Fraternal Mug | W.O.W | C.J Wadsworth
The Woodmen had optional degrees of Morning, Noon and Night. The members met in Groves which were governed by the Supreme Nest, and boasted that it was the only order of its kind to place a monument at the grave of every deceased member. Woodmen of the World preserved in form and ceremony implements and teachings drawn from woodcraft. Originally, only white men were eligible for membership but there was no restriction as to religious creed or political conviction. During an elaborate initiation ceremony, hoods were placed over the heads of candidates and a human skull was used to add force to the obligations of the oaths taken. Although horseplay and pranks were a part of the initiation ceremony, the Woodmen took seriously their oaths to "banish poverty from the earth and unite honest men in democratic fellowship." That is probably the reason that their membership included such renowned Americans as William J. Bryan and Robert LaFollette. After three solemn oaths were administered, the ceremony was concluded with the conferring of the "secret word." After that, a song was sung and every participating member went to the altar and grasped the helve of the embedded ax, as a sign to keep silent about the transactions of the camp.
Fraternal Mug | W.O.W | Fay R, Ashby
The WOW were unique for a fraternal organization since they established their own radio station with the call letters, "WOAW" that operated from the roof of their WOW building in Omaha, NE. The first program was broadcast on the evening of April 2, 1923. At that time there were 542,000 active members throughout the United States. This rather large membership accounts for the fact that there are many WOW shaving mugs available. Two scenes are prevalent on WOW shaving mugs. One shows a'leaf and the other a tree stump- Usually the principal emblems are shown - the beetle, wedge, and ax - symbols of the woodmen's craft. A dove is frequently included as a symbol of peace and the Latin words, Dum Tacet Clamat, "While it is silent, it shouts."
Porcelain mug with six polychrome painted fraternal symbols: Knights of Pythias, Modern Woodmen of the World, one IOOF Encampment and 3 different Masonic images, including a Knights Templar emblem, a Masonic Keystone, and the square and compass of a Master Mason. Gilt name is C.H. Johnson. The mug is imprinted Germany on its bottom. (Mug # 2417 in Blake Powell’s Occupational & Fraternal Shaving Mugs of the United States (1978) book.
From the Woodmen of the World Website:
When Joseph Cullen Root founded Woodmen of the World more than 100 years ago, one of his objectives was to provide a decent burial for all members.
Root made a special effort to honor deceased Woodmen. He created Woodmen Memorial Day, celebrated on June 6 each year, and included the following statement in the Objectives of Woodcraft: "... to give honorable burial to our sacred dead ..."
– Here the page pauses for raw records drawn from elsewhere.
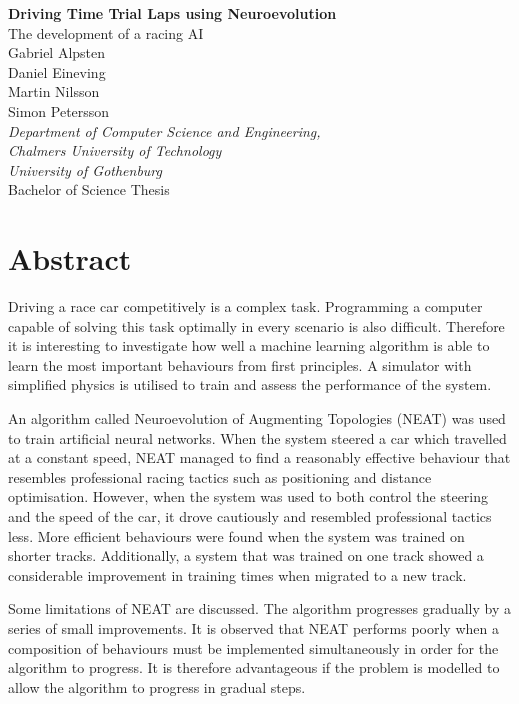 \thispagestyle{plain}			%

\noindent
{\large \textbf{Driving Time Trial Laps using Neuroevolution}}\\
{\large The development of a racing AI}\\

\noindent
{\large Gabriel Alpsten}\\
{\large Daniel Eineving}\\
{\large Martin Nilsson}\\
{\large Simon Petersson}\\
\textit{Department of Computer Science and Engineering,}\\
\textit{Chalmers University of Technology}\\
\textit{University of Gothenburg}\\

\noindent
Bachelor of Science Thesis

\section*{\centering Abstract}

Driving a race car competitively is a complex task. Programming a computer capable of solving this task optimally in every scenario is also difficult. Therefore it is interesting to investigate how well a machine learning algorithm is able to learn the most important behaviours from first principles. A simulator with simplified physics is utilised to train and assess the performance of the system.

An algorithm called Neuroevolution of Augmenting Topologies (NEAT) was used to train artificial neural networks. When the system steered a car which travelled at a constant speed, NEAT managed to find a reasonably effective behaviour that resembles professional racing tactics such as positioning and distance optimisation. However, when the system was used to both control the steering and the speed of the car, it drove cautiously and resembled professional tactics less. More efficient behaviours were found when the system was trained on shorter tracks. Additionally, a system that was trained on one track showed a considerable improvement in training times when migrated to a new track. 

Some limitations of NEAT are discussed. The algorithm progresses gradually by a series of small improvements. It is observed that NEAT performs poorly when a composition of behaviours must be implemented simultaneously in order for the algorithm to progress. It is therefore advantageous if the problem is modelled to allow the algorithm to progress in gradual steps.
Early Woodmen certificates provided for a death and a monument benefit. Gravestones were originally furnished to members free of charge and later were offered only to those who purchased a $100 rider to their certificates.
However, during the 1920s the Society stopped providing stone markers to members when the cost of gravestones increased and cemeteries began prohibiting above-ground markers for maintenance reasons. The monument rider was discontinued and converted to an extra $100 of insurance protection, but for many years after that, members and lodges arranged for markers and monuments on their own.
Woodmen gravestones vary greatly in size and shape. Some resemble a tree stump, others a stack of cut wood. There are elaborate hand-carved monuments, simple stone markers and stake-type markers driven into the ground.